**Work to complete**
Could you please output all of the records exactly?

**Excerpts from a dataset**
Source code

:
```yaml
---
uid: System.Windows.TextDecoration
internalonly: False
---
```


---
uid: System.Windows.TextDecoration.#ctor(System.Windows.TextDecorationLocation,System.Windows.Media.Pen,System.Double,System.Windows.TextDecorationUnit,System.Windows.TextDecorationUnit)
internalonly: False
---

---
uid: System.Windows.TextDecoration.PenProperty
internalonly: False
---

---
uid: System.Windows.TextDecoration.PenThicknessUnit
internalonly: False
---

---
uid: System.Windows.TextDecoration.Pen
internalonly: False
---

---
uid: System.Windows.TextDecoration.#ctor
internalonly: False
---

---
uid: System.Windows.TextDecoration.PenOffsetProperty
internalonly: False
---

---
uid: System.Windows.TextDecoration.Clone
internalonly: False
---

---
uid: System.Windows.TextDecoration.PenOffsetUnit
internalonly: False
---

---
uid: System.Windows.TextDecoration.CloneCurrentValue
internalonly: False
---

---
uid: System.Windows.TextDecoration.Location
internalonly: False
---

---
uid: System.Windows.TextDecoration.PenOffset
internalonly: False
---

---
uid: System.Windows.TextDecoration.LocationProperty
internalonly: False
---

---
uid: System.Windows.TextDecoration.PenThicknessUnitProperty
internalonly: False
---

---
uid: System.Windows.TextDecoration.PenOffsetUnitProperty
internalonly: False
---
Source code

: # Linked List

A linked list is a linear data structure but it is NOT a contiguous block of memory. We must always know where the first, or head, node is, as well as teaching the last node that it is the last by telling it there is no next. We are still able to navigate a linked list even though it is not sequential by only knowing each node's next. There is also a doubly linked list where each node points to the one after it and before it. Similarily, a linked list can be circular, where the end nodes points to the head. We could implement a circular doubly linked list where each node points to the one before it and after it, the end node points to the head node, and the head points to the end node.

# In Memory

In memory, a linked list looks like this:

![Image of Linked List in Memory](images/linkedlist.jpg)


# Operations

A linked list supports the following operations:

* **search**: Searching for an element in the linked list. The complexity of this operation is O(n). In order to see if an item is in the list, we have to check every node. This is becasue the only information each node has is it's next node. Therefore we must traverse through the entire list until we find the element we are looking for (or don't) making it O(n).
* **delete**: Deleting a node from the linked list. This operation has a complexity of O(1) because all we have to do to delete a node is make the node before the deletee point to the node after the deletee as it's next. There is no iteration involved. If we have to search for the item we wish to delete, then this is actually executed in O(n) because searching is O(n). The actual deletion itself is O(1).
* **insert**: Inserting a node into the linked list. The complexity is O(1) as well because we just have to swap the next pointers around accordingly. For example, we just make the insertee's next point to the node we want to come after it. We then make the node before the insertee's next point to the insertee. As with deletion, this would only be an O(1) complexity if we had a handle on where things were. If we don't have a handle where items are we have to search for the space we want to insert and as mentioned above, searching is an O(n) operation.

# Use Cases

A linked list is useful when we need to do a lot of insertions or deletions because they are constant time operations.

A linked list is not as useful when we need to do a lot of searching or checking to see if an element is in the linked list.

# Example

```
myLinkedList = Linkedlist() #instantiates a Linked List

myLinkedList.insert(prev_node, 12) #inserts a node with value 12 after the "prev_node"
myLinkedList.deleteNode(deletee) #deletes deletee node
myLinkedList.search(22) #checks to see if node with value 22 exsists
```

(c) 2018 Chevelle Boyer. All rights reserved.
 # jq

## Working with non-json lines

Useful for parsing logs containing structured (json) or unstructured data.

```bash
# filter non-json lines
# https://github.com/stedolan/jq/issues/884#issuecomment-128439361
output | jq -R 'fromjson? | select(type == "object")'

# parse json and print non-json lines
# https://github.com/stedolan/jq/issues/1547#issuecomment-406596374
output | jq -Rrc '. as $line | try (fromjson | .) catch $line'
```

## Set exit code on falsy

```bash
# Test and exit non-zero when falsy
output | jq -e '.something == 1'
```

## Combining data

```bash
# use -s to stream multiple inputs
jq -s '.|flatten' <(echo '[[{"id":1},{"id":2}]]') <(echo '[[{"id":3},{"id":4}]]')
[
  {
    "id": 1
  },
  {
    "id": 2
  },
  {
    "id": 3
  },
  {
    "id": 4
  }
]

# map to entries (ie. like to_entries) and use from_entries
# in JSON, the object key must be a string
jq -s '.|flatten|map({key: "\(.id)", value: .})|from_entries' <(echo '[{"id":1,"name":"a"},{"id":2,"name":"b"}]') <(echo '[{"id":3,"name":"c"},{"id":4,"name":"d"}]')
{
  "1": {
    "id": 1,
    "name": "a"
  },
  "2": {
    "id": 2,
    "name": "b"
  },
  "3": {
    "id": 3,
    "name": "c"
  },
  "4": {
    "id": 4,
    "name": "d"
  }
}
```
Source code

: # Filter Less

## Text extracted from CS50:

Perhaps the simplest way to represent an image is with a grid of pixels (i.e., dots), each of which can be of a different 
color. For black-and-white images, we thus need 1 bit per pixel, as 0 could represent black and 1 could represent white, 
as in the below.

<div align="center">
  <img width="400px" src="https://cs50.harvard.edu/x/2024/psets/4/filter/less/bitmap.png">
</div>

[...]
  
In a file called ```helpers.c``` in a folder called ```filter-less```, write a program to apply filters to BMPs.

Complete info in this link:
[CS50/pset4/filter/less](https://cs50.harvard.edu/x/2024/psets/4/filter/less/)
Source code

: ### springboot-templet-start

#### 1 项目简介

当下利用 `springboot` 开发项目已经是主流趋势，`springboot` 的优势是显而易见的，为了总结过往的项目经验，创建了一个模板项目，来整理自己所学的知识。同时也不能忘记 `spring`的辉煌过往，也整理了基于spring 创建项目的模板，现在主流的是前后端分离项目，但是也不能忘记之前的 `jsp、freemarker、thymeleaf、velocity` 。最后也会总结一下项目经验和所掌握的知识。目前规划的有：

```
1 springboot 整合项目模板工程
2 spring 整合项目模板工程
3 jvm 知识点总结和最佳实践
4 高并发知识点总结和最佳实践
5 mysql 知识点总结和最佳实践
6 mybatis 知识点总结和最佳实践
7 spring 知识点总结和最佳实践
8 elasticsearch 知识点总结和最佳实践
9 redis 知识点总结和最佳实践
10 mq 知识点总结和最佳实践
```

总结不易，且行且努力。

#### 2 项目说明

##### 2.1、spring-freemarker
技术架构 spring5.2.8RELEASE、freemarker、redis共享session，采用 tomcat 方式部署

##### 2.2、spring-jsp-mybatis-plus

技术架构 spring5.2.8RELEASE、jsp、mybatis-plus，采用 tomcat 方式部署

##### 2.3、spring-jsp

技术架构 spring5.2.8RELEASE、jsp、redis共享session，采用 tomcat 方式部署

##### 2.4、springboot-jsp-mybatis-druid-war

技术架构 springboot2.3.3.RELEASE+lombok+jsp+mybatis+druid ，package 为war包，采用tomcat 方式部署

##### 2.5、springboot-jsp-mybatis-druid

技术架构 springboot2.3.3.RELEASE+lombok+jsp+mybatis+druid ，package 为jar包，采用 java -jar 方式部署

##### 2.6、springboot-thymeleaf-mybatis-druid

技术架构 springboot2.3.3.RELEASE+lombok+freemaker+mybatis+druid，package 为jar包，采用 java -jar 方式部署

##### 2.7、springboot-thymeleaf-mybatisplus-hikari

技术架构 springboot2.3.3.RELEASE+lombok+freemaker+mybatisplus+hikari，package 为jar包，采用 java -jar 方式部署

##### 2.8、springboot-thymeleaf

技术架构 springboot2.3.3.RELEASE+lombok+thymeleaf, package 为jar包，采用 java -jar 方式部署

**Exercise answer**
Source code

:
```yaml
---
uid: System.Windows.TextDecoration
internalonly: False
---
```


---
uid: System.Windows.TextDecoration.#ctor(System.Windows.TextDecorationLocation,System.Windows.Media.Pen,System.Double,System.Windows.TextDecorationUnit,System.Windows.TextDecorationUnit)
internalonly: False
---

---
uid: System.Windows.TextDecoration.PenProperty
internalonly: False
---

---
uid: System.Windows.TextDecoration.PenThicknessUnit
internalonly: False
---

---
uid: System.Windows.TextDecoration.Pen
internalonly: False
---

---
uid: System.Windows.TextDecoration.#ctor
internalonly: False
---

---
uid: System.Windows.TextDecoration.PenOffsetProperty
internalonly: False
---

---
uid: System.Windows.TextDecoration.Clone
internalonly: False
---

---
uid: System.Windows.TextDecoration.PenOffsetUnit
internalonly: False
---

---
uid: System.Windows.TextDecoration.CloneCurrentValue
internalonly: False
---

---
uid: System.Windows.TextDecoration.Location
internalonly: False
---

---
uid: System.Windows.TextDecoration.PenOffset
internalonly: False
---

---
uid: System.Windows.TextDecoration.LocationProperty
internalonly: False
---

---
uid: System.Windows.TextDecoration.PenThicknessUnitProperty
internalonly: False
---

---
uid: System.Windows.TextDecoration.PenOffsetUnitProperty
internalonly: False
---
Source code

: # Linked List

A linked list is a linear data structure but it is NOT a contiguous block of memory. We must always know where the first, or head, node is, as well as teaching the last node that it is the last by telling it there is no next. We are still able to navigate a linked list even though it is not sequential by only knowing each node's next. There is also a doubly linked list where each node points to the one after it and before it. Similarily, a linked list can be circular, where the end nodes points to the head. We could implement a circular doubly linked list where each node points to the one before it and after it, the end node points to the head node, and the head points to the end node.

# In Memory

In memory, a linked list looks like this:

![Image of Linked List in Memory](images/linkedlist.jpg)


# Operations

A linked list supports the following operations:

* **search**: Searching for an element in the linked list. The complexity of this operation is O(n). In order to see if an item is in the list, we have to check every node. This is becasue the only information each node has is it's next node. Therefore we must traverse through the entire list until we find the element we are looking for (or don't) making it O(n).
* **delete**: Deleting a node from the linked list. This operation has a complexity of O(1) because all we have to do to delete a node is make the node before the deletee point to the node after the deletee as it's next. There is no iteration involved. If we have to search for the item we wish to delete, then this is actually executed in O(n) because searching is O(n). The actual deletion itself is O(1).
* **insert**: Inserting a node into the linked list. The complexity is O(1) as well because we just have to swap the next pointers around accordingly. For example, we just make the insertee's next point to the node we want to come after it. We then make the node before the insertee's next point to the insertee. As with deletion, this would only be an O(1) complexity if we had a handle on where things were. If we don't have a handle where items are we have to search for the space we want to insert and as mentioned above, searching is an O(n) operation.

# Use Cases

A linked list is useful when we need to do a lot of insertions or deletions because they are constant time operations.

A linked list is not as useful when we need to do a lot of searching or checking to see if an element is in the linked list.

# Example

```
myLinkedList = Linkedlist() #instantiates a Linked List

myLinkedList.insert(prev_node, 12) #inserts a node with value 12 after the "prev_node"
myLinkedList.deleteNode(deletee) #deletes deletee node
myLinkedList.search(22) #checks to see if node with value 22 exsists
```

(c) 2018 Chevelle Boyer. All rights reserved.
 # jq

## Working with non-json lines

Useful for parsing logs containing structured (json) or unstructured data.

```bash
# filter non-json lines
# https://github.com/stedolan/jq/issues/884#issuecomment-128439361
output | jq -R 'fromjson? | select(type == "object")'

# parse json and print non-json lines
# https://github.com/stedolan/jq/issues/1547#issuecomment-406596374
output | jq -Rrc '. as $line | try (fromjson | .) catch $line'
```

## Set exit code on falsy

```bash
# Test and exit non-zero when falsy
output | jq -e '.something == 1'
```

## Combining data

```bash
# use -s to stream multiple inputs
jq -s '.|flatten' <(echo '[[{"id":1},{"id":2}]]') <(echo '[[{"id":3},{"id":4}]]')
[
  {
    "id": 1
  },
  {
    "id": 2
  },
  {
    "id": 3
  },
  {
    "id": 4
  }
]

# map to entries (ie. like to_entries) and use from_entries
# in JSON, the object key must be a string
jq -s '.|flatten|map({key: "\(.id)", value: .})|from_entries' <(echo '[{"id":1,"name":"a"},{"id":2,"name":"b"}]') <(echo '[{"id":3,"name":"c"},{"id":4,"name":"d"}]')
{
  "1": {
    "id": 1,
    "name": "a"
  },
  "2": {
    "id": 2,
    "name": "b"
  },
  "3": {
    "id": 3,
    "name": "c"
  },
  "4": {
    "id": 4,
    "name": "d"
  }
}
```
Source code

: # Filter Less

## Text extracted from CS50:

Perhaps the simplest way to represent an image is with a grid of pixels (i.e., dots), each of which can be of a different 
color. For black-and-white images, we thus need 1 bit per pixel, as 0 could represent black and 1 could represent white, 
as in the below.

<div align="center">
  <img width="400px" src="https://cs50.harvard.edu/x/2024/psets/4/filter/less/bitmap.png">
</div>

[...]
  
In a file called ```helpers.c``` in a folder called ```filter-less```, write a program to apply filters to BMPs.

Complete info in this link:
[CS50/pset4/filter/less](https://cs50.harvard.edu/x/2024/psets/4/filter/less/)
Source code

: ### springboot-templet-start

#### 1 项目简介

当下利用 `springboot` 开发项目已经是主流趋势，`springboot` 的优势是显而易见的，为了总结过往的项目经验，创建了一个模板项目，来整理自己所学的知识。同时也不能忘记 `spring`的辉煌过往，也整理了基于spring 创建项目的模板，现在主流的是前后端分离项目，但是也不能忘记之前的 `jsp、freemarker、thymeleaf、velocity` 。最后也会总结一下项目经验和所掌握的知识。目前规划的有：

```
1 springboot 整合项目模板工程
2 spring 整合项目模板工程
3 jvm 知识点总结和最佳实践
4 高并发知识点总结和最佳实践
5 mysql 知识点总结和最佳实践
6 mybatis 知识点总结和最佳实践
7 spring 知识点总结和最佳实践
8 elasticsearch 知识点总结和最佳实践
9 redis 知识点总结和最佳实践
10 mq 知识点总结和最佳实践
```

总结不易，且行且努力。

#### 2 项目说明

##### 2.1、spring-freemarker
技术架构 spring5.2.8RELEASE、freemarker、redis共享session，采用 tomcat 方式部署

##### 2.2、spring-jsp-mybatis-plus

技术架构 spring5.2.8RELEASE、jsp、mybatis-plus，采用 tomcat 方式部署

##### 2.3、spring-jsp

技术架构 spring5.2.8RELEASE、jsp、redis共享session，采用 tomcat 方式部署

##### 2.4、springboot-jsp-mybatis-druid-war

技术架构 springboot2.3.3.RELEASE+lombok+jsp+mybatis+druid ，package 为war包，采用tomcat 方式部署

##### 2.5、springboot-jsp-mybatis-druid

技术架构 springboot2.3.3.RELEASE+lombok+jsp+mybatis+druid ，package 为jar包，采用 java -jar 方式部署

##### 2.6、springboot-thymeleaf-mybatis-druid

技术架构 springboot2.3.3.RELEASE+lombok+freemaker+mybatis+druid，package 为jar包，采用 java -jar 方式部署

##### 2.7、springboot-thymeleaf-mybatisplus-hikari

技术架构 springboot2.3.3.RELEASE+lombok+freemaker+mybatisplus+hikari，package 为jar包，采用 java -jar 方式部署

##### 2.8、springboot-thymeleaf

技术架构 springboot2.3.3.RELEASE+lombok+thymeleaf, package 为jar包，采用 java -jar 方式部署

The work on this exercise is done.